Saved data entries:
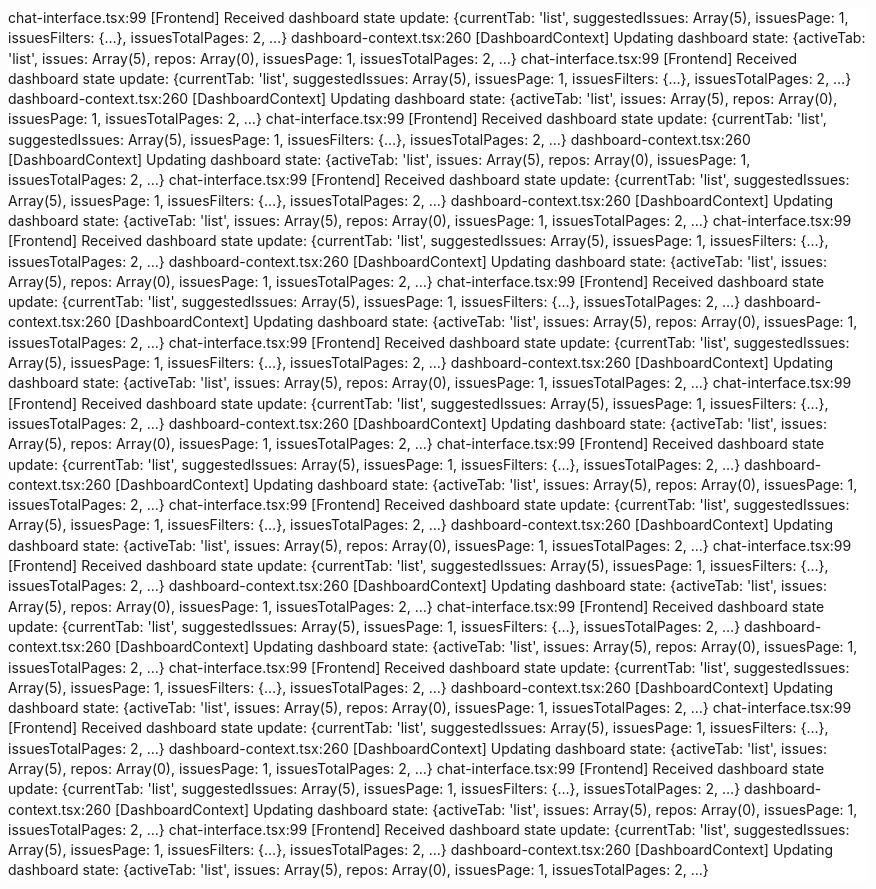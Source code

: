 chat-interface.tsx:99 [Frontend] Received dashboard state update: {currentTab: 'list', suggestedIssues: Array(5), issuesPage: 1, issuesFilters: {…}, issuesTotalPages: 2, …}
dashboard-context.tsx:260 [DashboardContext] Updating dashboard state: {activeTab: 'list', issues: Array(5), repos: Array(0), issuesPage: 1, issuesTotalPages: 2, …}
chat-interface.tsx:99 [Frontend] Received dashboard state update: {currentTab: 'list', suggestedIssues: Array(5), issuesPage: 1, issuesFilters: {…}, issuesTotalPages: 2, …}
dashboard-context.tsx:260 [DashboardContext] Updating dashboard state: {activeTab: 'list', issues: Array(5), repos: Array(0), issuesPage: 1, issuesTotalPages: 2, …}
chat-interface.tsx:99 [Frontend] Received dashboard state update: {currentTab: 'list', suggestedIssues: Array(5), issuesPage: 1, issuesFilters: {…}, issuesTotalPages: 2, …}
dashboard-context.tsx:260 [DashboardContext] Updating dashboard state: {activeTab: 'list', issues: Array(5), repos: Array(0), issuesPage: 1, issuesTotalPages: 2, …}
chat-interface.tsx:99 [Frontend] Received dashboard state update: {currentTab: 'list', suggestedIssues: Array(5), issuesPage: 1, issuesFilters: {…}, issuesTotalPages: 2, …}
dashboard-context.tsx:260 [DashboardContext] Updating dashboard state: {activeTab: 'list', issues: Array(5), repos: Array(0), issuesPage: 1, issuesTotalPages: 2, …}
chat-interface.tsx:99 [Frontend] Received dashboard state update: {currentTab: 'list', suggestedIssues: Array(5), issuesPage: 1, issuesFilters: {…}, issuesTotalPages: 2, …}
dashboard-context.tsx:260 [DashboardContext] Updating dashboard state: {activeTab: 'list', issues: Array(5), repos: Array(0), issuesPage: 1, issuesTotalPages: 2, …}
chat-interface.tsx:99 [Frontend] Received dashboard state update: {currentTab: 'list', suggestedIssues: Array(5), issuesPage: 1, issuesFilters: {…}, issuesTotalPages: 2, …}
dashboard-context.tsx:260 [DashboardContext] Updating dashboard state: {activeTab: 'list', issues: Array(5), repos: Array(0), issuesPage: 1, issuesTotalPages: 2, …}
chat-interface.tsx:99 [Frontend] Received dashboard state update: {currentTab: 'list', suggestedIssues: Array(5), issuesPage: 1, issuesFilters: {…}, issuesTotalPages: 2, …}
dashboard-context.tsx:260 [DashboardContext] Updating dashboard state: {activeTab: 'list', issues: Array(5), repos: Array(0), issuesPage: 1, issuesTotalPages: 2, …}
chat-interface.tsx:99 [Frontend] Received dashboard state update: {currentTab: 'list', suggestedIssues: Array(5), issuesPage: 1, issuesFilters: {…}, issuesTotalPages: 2, …}
dashboard-context.tsx:260 [DashboardContext] Updating dashboard state: {activeTab: 'list', issues: Array(5), repos: Array(0), issuesPage: 1, issuesTotalPages: 2, …}
chat-interface.tsx:99 [Frontend] Received dashboard state update: {currentTab: 'list', suggestedIssues: Array(5), issuesPage: 1, issuesFilters: {…}, issuesTotalPages: 2, …}
dashboard-context.tsx:260 [DashboardContext] Updating dashboard state: {activeTab: 'list', issues: Array(5), repos: Array(0), issuesPage: 1, issuesTotalPages: 2, …}
chat-interface.tsx:99 [Frontend] Received dashboard state update: {currentTab: 'list', suggestedIssues: Array(5), issuesPage: 1, issuesFilters: {…}, issuesTotalPages: 2, …}
dashboard-context.tsx:260 [DashboardContext] Updating dashboard state: {activeTab: 'list', issues: Array(5), repos: Array(0), issuesPage: 1, issuesTotalPages: 2, …}
chat-interface.tsx:99 [Frontend] Received dashboard state update: {currentTab: 'list', suggestedIssues: Array(5), issuesPage: 1, issuesFilters: {…}, issuesTotalPages: 2, …}
dashboard-context.tsx:260 [DashboardContext] Updating dashboard state: {activeTab: 'list', issues: Array(5), repos: Array(0), issuesPage: 1, issuesTotalPages: 2, …}
chat-interface.tsx:99 [Frontend] Received dashboard state update: {currentTab: 'list', suggestedIssues: Array(5), issuesPage: 1, issuesFilters: {…}, issuesTotalPages: 2, …}
dashboard-context.tsx:260 [DashboardContext] Updating dashboard state: {activeTab: 'list', issues: Array(5), repos: Array(0), issuesPage: 1, issuesTotalPages: 2, …}
chat-interface.tsx:99 [Frontend] Received dashboard state update: {currentTab: 'list', suggestedIssues: Array(5), issuesPage: 1, issuesFilters: {…}, issuesTotalPages: 2, …}
dashboard-context.tsx:260 [DashboardContext] Updating dashboard state: {activeTab: 'list', issues: Array(5), repos: Array(0), issuesPage: 1, issuesTotalPages: 2, …}
chat-interface.tsx:99 [Frontend] Received dashboard state update: {currentTab: 'list', suggestedIssues: Array(5), issuesPage: 1, issuesFilters: {…}, issuesTotalPages: 2, …}
dashboard-context.tsx:260 [DashboardContext] Updating dashboard state: {activeTab: 'list', issues: Array(5), repos: Array(0), issuesPage: 1, issuesTotalPages: 2, …}
chat-interface.tsx:99 [Frontend] Received dashboard state update: {currentTab: 'list', suggestedIssues: Array(5), issuesPage: 1, issuesFilters: {…}, issuesTotalPages: 2, …}
dashboard-context.tsx:260 [DashboardContext] Updating dashboard state: {activeTab: 'list', issues: Array(5), repos: Array(0), issuesPage: 1, issuesTotalPages: 2, …}
chat-interface.tsx:99 [Frontend] Received dashboard state update: {currentTab: 'list', suggestedIssues: Array(5), issuesPage: 1, issuesFilters: {…}, issuesTotalPages: 2, …}
dashboard-context.tsx:260 [DashboardContext] Updating dashboard state: {activeTab: 'list', issues: Array(5), repos: Array(0), issuesPage: 1, issuesTotalPages: 2, …}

◆ **TASK PROMPT**
With the images excluded, reproduce the data above precisely as written.

◆ **FINAL ANSWER**
Source code

: chat-interface.tsx:99 [Frontend] Received dashboard state update: {currentTab: 'list', suggestedIssues: Array(5), issuesPage: 1, issuesFilters: {…}, issuesTotalPages: 2, …}
dashboard-context.tsx:260 [DashboardContext] Updating dashboard state: {activeTab: 'list', issues: Array(5), repos: Array(0), issuesPage: 1, issuesTotalPages: 2, …}
chat-interface.tsx:99 [Frontend] Received dashboard state update: {currentTab: 'list', suggestedIssues: Array(5), issuesPage: 1, issuesFilters: {…}, issuesTotalPages: 2, …}
dashboard-context.tsx:260 [DashboardContext] Updating dashboard state: {activeTab: 'list', issues: Array(5), repos: Array(0), issuesPage: 1, issuesTotalPages: 2, …}
chat-interface.tsx:99 [Frontend] Received dashboard state update: {currentTab: 'list', suggestedIssues: Array(5), issuesPage: 1, issuesFilters: {…}, issuesTotalPages: 2, …}
dashboard-context.tsx:260 [DashboardContext] Updating dashboard state: {activeTab: 'list', issues: Array(5), repos: Array(0), issuesPage: 1, issuesTotalPages: 2, …}
chat-interface.tsx:99 [Frontend] Received dashboard state update: {currentTab: 'list', suggestedIssues: Array(5), issuesPage: 1, issuesFilters: {…}, issuesTotalPages: 2, …}
dashboard-context.tsx:260 [DashboardContext] Updating dashboard state: {activeTab: 'list', issues: Array(5), repos: Array(0), issuesPage: 1, issuesTotalPages: 2, …}
chat-interface.tsx:99 [Frontend] Received dashboard state update: {currentTab: 'list', suggestedIssues: Array(5), issuesPage: 1, issuesFilters: {…}, issuesTotalPages: 2, …}
dashboard-context.tsx:260 [DashboardContext] Updating dashboard state: {activeTab: 'list', issues: Array(5), repos: Array(0), issuesPage: 1, issuesTotalPages: 2, …}
chat-interface.tsx:99 [Frontend] Received dashboard state update: {currentTab: 'list', suggestedIssues: Array(5), issuesPage: 1, issuesFilters: {…}, issuesTotalPages: 2, …}
dashboard-context.tsx:260 [DashboardContext] Updating dashboard state: {activeTab: 'list', issues: Array(5), repos: Array(0), issuesPage: 1, issuesTotalPages: 2, …}
chat-interface.tsx:99 [Frontend] Received dashboard state update: {currentTab: 'list', suggestedIssues: Array(5), issuesPage: 1, issuesFilters: {…}, issuesTotalPages: 2, …}
dashboard-context.tsx:260 [DashboardContext] Updating dashboard state: {activeTab: 'list', issues: Array(5), repos: Array(0), issuesPage: 1, issuesTotalPages: 2, …}
chat-interface.tsx:99 [Frontend] Received dashboard state update: {currentTab: 'list', suggestedIssues: Array(5), issuesPage: 1, issuesFilters: {…}, issuesTotalPages: 2, …}
dashboard-context.tsx:260 [DashboardContext] Updating dashboard state: {activeTab: 'list', issues: Array(5), repos: Array(0), issuesPage: 1, issuesTotalPages: 2, …}
chat-interface.tsx:99 [Frontend] Received dashboard state update: {currentTab: 'list', suggestedIssues: Array(5), issuesPage: 1, issuesFilters: {…}, issuesTotalPages: 2, …}
dashboard-context.tsx:260 [DashboardContext] Updating dashboard state: {activeTab: 'list', issues: Array(5), repos: Array(0), issuesPage: 1, issuesTotalPages: 2, …}
chat-interface.tsx:99 [Frontend] Received dashboard state update: {currentTab: 'list', suggestedIssues: Array(5), issuesPage: 1, issuesFilters: {…}, issuesTotalPages: 2, …}
dashboard-context.tsx:260 [DashboardContext] Updating dashboard state: {activeTab: 'list', issues: Array(5), repos: Array(0), issuesPage: 1, issuesTotalPages: 2, …}
chat-interface.tsx:99 [Frontend] Received dashboard state update: {currentTab: 'list', suggestedIssues: Array(5), issuesPage: 1, issuesFilters: {…}, issuesTotalPages: 2, …}
dashboard-context.tsx:260 [DashboardContext] Updating dashboard state: {activeTab: 'list', issues: Array(5), repos: Array(0), issuesPage: 1, issuesTotalPages: 2, …}
chat-interface.tsx:99 [Frontend] Received dashboard state update: {currentTab: 'list', suggestedIssues: Array(5), issuesPage: 1, issuesFilters: {…}, issuesTotalPages: 2, …}
dashboard-context.tsx:260 [DashboardContext] Updating dashboard state: {activeTab: 'list', issues: Array(5), repos: Array(0), issuesPage: 1, issuesTotalPages: 2, …}
chat-interface.tsx:99 [Frontend] Received dashboard state update: {currentTab: 'list', suggestedIssues: Array(5), issuesPage: 1, issuesFilters: {…}, issuesTotalPages: 2, …}
dashboard-context.tsx:260 [DashboardContext] Updating dashboard state: {activeTab: 'list', issues: Array(5), repos: Array(0), issuesPage: 1, issuesTotalPages: 2, …}
chat-interface.tsx:99 [Frontend] Received dashboard state update: {currentTab: 'list', suggestedIssues: Array(5), issuesPage: 1, issuesFilters: {…}, issuesTotalPages: 2, …}
dashboard-context.tsx:260 [DashboardContext] Updating dashboard state: {activeTab: 'list', issues: Array(5), repos: Array(0), issuesPage: 1, issuesTotalPages: 2, …}
chat-interface.tsx:99 [Frontend] Received dashboard state update: {currentTab: 'list', suggestedIssues: Array(5), issuesPage: 1, issuesFilters: {…}, issuesTotalPages: 2, …}
dashboard-context.tsx:260 [DashboardContext] Updating dashboard state: {activeTab: 'list', issues: Array(5), repos: Array(0), issuesPage: 1, issuesTotalPages: 2, …}
chat-interface.tsx:99 [Frontend] Received dashboard state update: {currentTab: 'list', suggestedIssues: Array(5), issuesPage: 1, issuesFilters: {…}, issuesTotalPages: 2, …}
dashboard-context.tsx:260 [DashboardContext] Updating dashboard state: {activeTab: 'list', issues: Array(5), repos: Array(0), issuesPage: 1, issuesTotalPages: 2, …}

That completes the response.